- Exercise directions: Match on the string "Tarefa" in the entries below and return every matching line.

──────

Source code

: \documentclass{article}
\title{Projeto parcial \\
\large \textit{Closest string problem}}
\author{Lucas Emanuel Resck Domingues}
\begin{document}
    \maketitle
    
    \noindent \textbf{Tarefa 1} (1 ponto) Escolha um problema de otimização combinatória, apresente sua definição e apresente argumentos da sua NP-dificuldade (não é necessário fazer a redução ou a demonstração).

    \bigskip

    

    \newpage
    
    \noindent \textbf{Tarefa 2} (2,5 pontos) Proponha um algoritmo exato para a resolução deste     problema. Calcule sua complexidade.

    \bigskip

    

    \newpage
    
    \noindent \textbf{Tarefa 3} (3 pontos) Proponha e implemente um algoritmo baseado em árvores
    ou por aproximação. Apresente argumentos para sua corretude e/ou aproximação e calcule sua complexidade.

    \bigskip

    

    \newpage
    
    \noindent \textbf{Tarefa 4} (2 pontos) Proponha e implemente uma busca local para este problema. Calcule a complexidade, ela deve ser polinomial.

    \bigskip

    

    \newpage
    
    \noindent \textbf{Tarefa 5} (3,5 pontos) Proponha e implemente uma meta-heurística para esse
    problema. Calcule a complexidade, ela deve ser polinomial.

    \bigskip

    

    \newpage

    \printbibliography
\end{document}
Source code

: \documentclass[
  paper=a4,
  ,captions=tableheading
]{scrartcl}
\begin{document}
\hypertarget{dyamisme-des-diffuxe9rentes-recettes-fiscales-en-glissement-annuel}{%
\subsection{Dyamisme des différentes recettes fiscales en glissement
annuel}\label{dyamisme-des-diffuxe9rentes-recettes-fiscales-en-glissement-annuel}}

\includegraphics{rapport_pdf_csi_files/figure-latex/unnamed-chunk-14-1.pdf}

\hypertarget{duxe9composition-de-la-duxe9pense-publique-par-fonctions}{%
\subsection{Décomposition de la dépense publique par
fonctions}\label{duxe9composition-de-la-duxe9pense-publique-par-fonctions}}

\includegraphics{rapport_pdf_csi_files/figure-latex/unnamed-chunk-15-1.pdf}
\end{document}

──────

- Solution:
    \noindent \textbf{Tarefa 1} (1 ponto) Escolha um problema de otimização combinatória, apresente sua definição e apresente argumentos da sua NP-dificuldade (não é necessário fazer a redução ou a demonstração).
    \noindent \textbf{Tarefa 2} (2,5 pontos) Proponha um algoritmo exato para a resolução deste     problema. Calcule sua complexidade.
    \noindent \textbf{Tarefa 3} (3 pontos) Proponha e implemente um algoritmo baseado em árvores
    \noindent \textbf{Tarefa 4} (2 pontos) Proponha e implemente uma busca local para este problema. Calcule a complexidade, ela deve ser polinomial.
    \noindent \textbf{Tarefa 5} (3,5 pontos) Proponha e implemente uma meta-heurística para esse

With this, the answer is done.